Technical information
- Licensing authority: FCC
- Facility ID: 13969
- Class: B
- Power: 10,000 watts (day); 1,000 watts (night);
- Transmitter coordinates: 32°20′51″N 111°4′19″W﻿ / ﻿32.34750°N 111.07194°W

Links
- Public license information: Public file; LMS;
- Webcast: Listen live
- Website: www.kvoi.com

= KVOI =

KVOI (1030 AM) is a commercial radio station licensed to Cortaro, Arizona, United States, and serving the Tucson metropolitan area. It is owned by Bustos Media and it airs a talk radio format. The studios are on South Richey Avenue in Tucson.

The transmitter is on North Massingale Valley Road in Marana, near Interstate 10.

==History==
The station was assigned the call sign KEVT on March 7, 1990; it went on the air with Spanish-language programming in May 1994. On January 11, 2007, the station changed its call letters to KCEE. On July 1, 2009, the station swapped formats and call signs with 690 AM in Tucson. AM 1030 became KVOI. Meanwhile, AM 690 became KCEE.

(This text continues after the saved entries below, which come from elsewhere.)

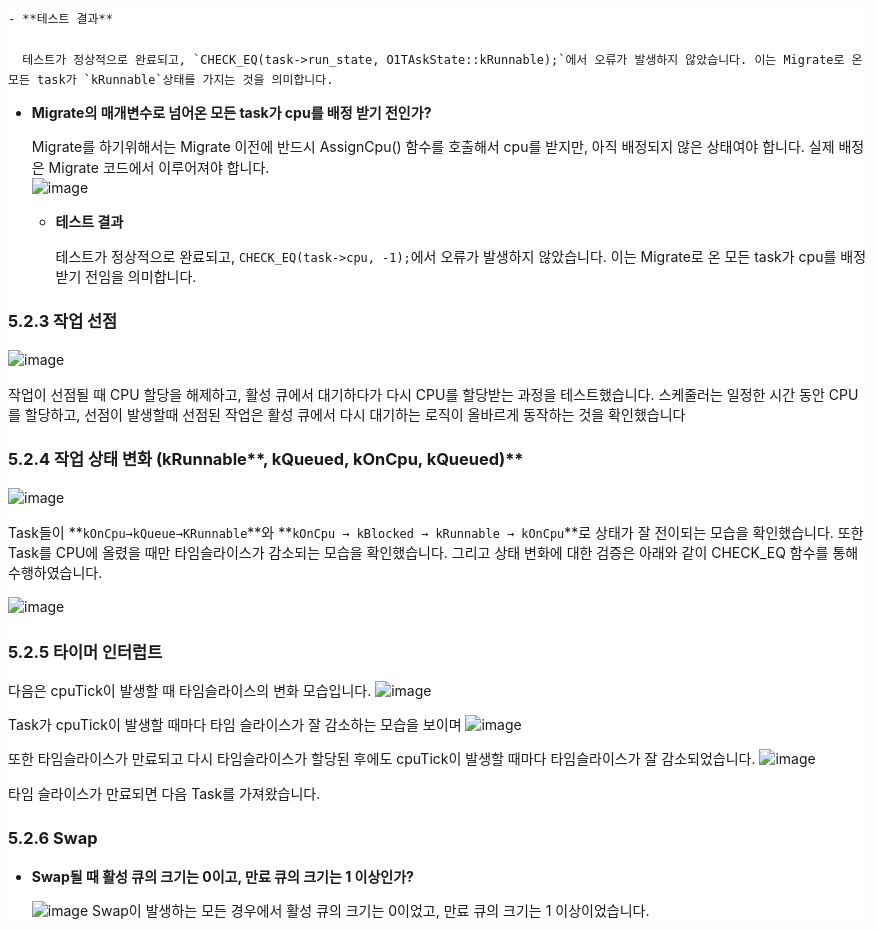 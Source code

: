     - **테스트 결과**
    
      테스트가 정상적으로 완료되고, `CHECK_EQ(task->run_state, O1TAskState::kRunnable);`에서 오류가 발생하지 않았습니다. 이는 Migrate로 온 모든 task가 `kRunnable`상태를 가지는 것을 의미합니다.
        
- **Migrate의 매개변수로 넘어온 모든 task가 cpu를 배정 받기 전인가?**
    
  Migrate를 하기위해서는 Migrate 이전에 반드시 AssignCpu() 함수를 호출해서 cpu를 받지만, 아직 배정되지 않은 상태여야 합니다. 실제 배정은 Migrate 코드에서 이루어져야 합니다.  
  ![image](https://github.com/user-attachments/assets/7b173acd-0a91-4ad6-8580-96813a4ad3ee)

  - **테스트 결과**
    
    테스트가 정상적으로 완료되고, `CHECK_EQ(task->cpu, -1);`에서 오류가 발생하지 않았습니다. 이는 Migrate로 온 모든 task가 cpu를 배정 받기 전임을 의미합니다.
        

### 5.2.3 **작업 선점**
![image](https://github.com/user-attachments/assets/109cc2f2-98d5-42e0-9f11-4151765c4cba)

작업이 선점될 때 CPU 할당을 해제하고, 활성 큐에서 대기하다가 다시 CPU를 할당받는 과정을 테스트했습니다. 스케줄러는 일정한 시간 동안 CPU를 할당하고,  선점이 발생할때 선점된 작업은 활성 큐에서 다시 대기하는 로직이 올바르게 동작하는 것을 확인했습니다

### 5.2.4 작업 상태 변화 (kRunnable**, kQueued, kOnCpu, kQueued)**

![image](https://github.com/user-attachments/assets/171b6654-84f2-47a3-b204-fd4ad3b96900)

Task들이 **`kOnCpu→kQueue→KRunnable`**와 **`kOnCpu → kBlocked → kRunnable → kOnCpu`**로 상태가 잘 전이되는 모습을 확인했습니다.
또한 Task를 CPU에 올렸을 때만 타임슬라이스가 감소되는 모습을 확인했습니다. 그리고 상태 변화에 대한 검증은 아래와 같이 CHECK_EQ 함수를 통해 수행하였습니다.

![image](https://github.com/user-attachments/assets/d2f2ac49-3bcd-42ab-ade8-3bfad33e8fd7)

### 5.2.5 타이머 인터럽트

다음은 cpuTick이 발생할 때 타임슬라이스의 변화 모습입니다.
![image](https://github.com/user-attachments/assets/09d9aede-9027-4eb9-95f3-68c0d1fd75a9)

Task가 cpuTick이 발생할 때마다 타임 슬라이스가 잘 감소하는 모습을 보이며
![image](https://github.com/user-attachments/assets/711859a6-86c8-43b7-8a56-ca2dfd6a9db7)

또한 타임슬라이스가 만료되고 다시 타임슬라이스가 할당된 후에도 cpuTick이 발생할 때마다 타임슬라이스가 잘 감소되었습니다.
![image](https://github.com/user-attachments/assets/06d8819a-f23d-4add-bfd9-0363bc2b4486)

타임 슬라이스가 만료되면 다음 Task를 가져왔습니다.

### 5.2.6 Swap

- **Swap될 때 활성 큐의 크기는 0이고, 만료 큐의 크기는 1 이상인가?**

  ![image](https://github.com/user-attachments/assets/e651698b-0971-4ce3-b4d2-b7b0dc27fc83)
  Swap이 발생하는 모든 경우에서 활성 큐의 크기는 0이었고, 만료 큐의 크기는 1 이상이었습니다.
     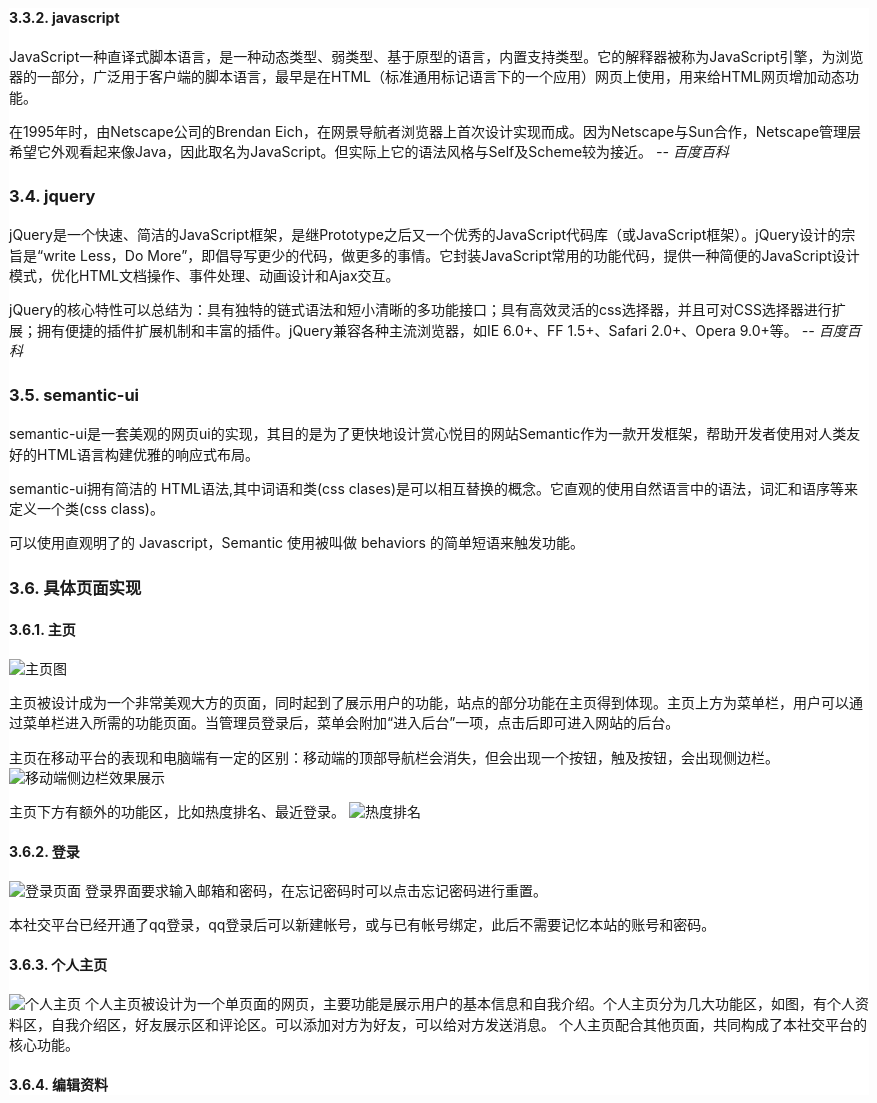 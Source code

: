 #### 3.3.2. javascript

JavaScript一种直译式脚本语言，是一种动态类型、弱类型、基于原型的语言，内置支持类型。它的解释器被称为JavaScript引擎，为浏览器的一部分，广泛用于客户端的脚本语言，最早是在HTML（标准通用标记语言下的一个应用）网页上使用，用来给HTML网页增加动态功能。

在1995年时，由Netscape公司的Brendan Eich，在网景导航者浏览器上首次设计实现而成。因为Netscape与Sun合作，Netscape管理层希望它外观看起来像Java，因此取名为JavaScript。但实际上它的语法风格与Self及Scheme较为接近。 _-- 百度百科_

### 3.4. jquery

jQuery是一个快速、简洁的JavaScript框架，是继Prototype之后又一个优秀的JavaScript代码库（或JavaScript框架）。jQuery设计的宗旨是“write Less，Do More”，即倡导写更少的代码，做更多的事情。它封装JavaScript常用的功能代码，提供一种简便的JavaScript设计模式，优化HTML文档操作、事件处理、动画设计和Ajax交互。

jQuery的核心特性可以总结为：具有独特的链式语法和短小清晰的多功能接口；具有高效灵活的css选择器，并且可对CSS选择器进行扩展；拥有便捷的插件扩展机制和丰富的插件。jQuery兼容各种主流浏览器，如IE 6.0+、FF 1.5+、Safari 2.0+、Opera 9.0+等。 _-- 百度百科_

### 3.5. semantic-ui

semantic-ui是一套美观的网页ui的实现，其目的是为了更快地设计赏心悦目的网站Semantic作为一款开发框架，帮助开发者使用对人类友好的HTML语言构建优雅的响应式布局。

semantic-ui拥有简洁的 HTML语法,其中词语和类(css clases)是可以相互替换的概念。它直观的使用自然语言中的语法，词汇和语序等来定义一个类(css class)。

可以使用直观明了的 Javascript，Semantic 使用被叫做 behaviors 的简单短语来触发功能。

### 3.6. 具体页面实现

#### 3.6.1. 主页

![主页图](网站-index.png)

主页被设计成为一个非常美观大方的页面，同时起到了展示用户的功能，站点的部分功能在主页得到体现。主页上方为菜单栏，用户可以通过菜单栏进入所需的功能页面。当管理员登录后，菜单会附加“进入后台”一项，点击后即可进入网站的后台。

主页在移动平台的表现和电脑端有一定的区别：移动端的顶部导航栏会消失，但会出现一个按钮，触及按钮，会出现侧边栏。
![移动端侧边栏效果展示](mobile.png)

主页下方有额外的功能区，比如热度排名、最近登录。
![热度排名](hot_rank.png)

#### 3.6.2. 登录

![登录页面](login.png)
登录界面要求输入邮箱和密码，在忘记密码时可以点击忘记密码进行重置。

本社交平台已经开通了qq登录，qq登录后可以新建帐号，或与已有帐号绑定，此后不需要记忆本站的账号和密码。

#### 3.6.3. 个人主页

![个人主页](front_profile.png)
个人主页被设计为一个单页面的网页，主要功能是展示用户的基本信息和自我介绍。个人主页分为几大功能区，如图，有个人资料区，自我介绍区，好友展示区和评论区。可以添加对方为好友，可以给对方发送消息。
个人主页配合其他页面，共同构成了本社交平台的核心功能。

#### 3.6.4. 编辑资料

In July 2018, Good News Communications agreed to sell KVOI to Bustos Media. The sale was consummated on October 31, 2018.

==Programming==
Local programs on KVOI include Wake Up Tucson! and Jump In Tucson in the morning, along with a local show hosted by Bill Buckmaster. The rest of the schedule consists of nationally syndicated conservative talk shows.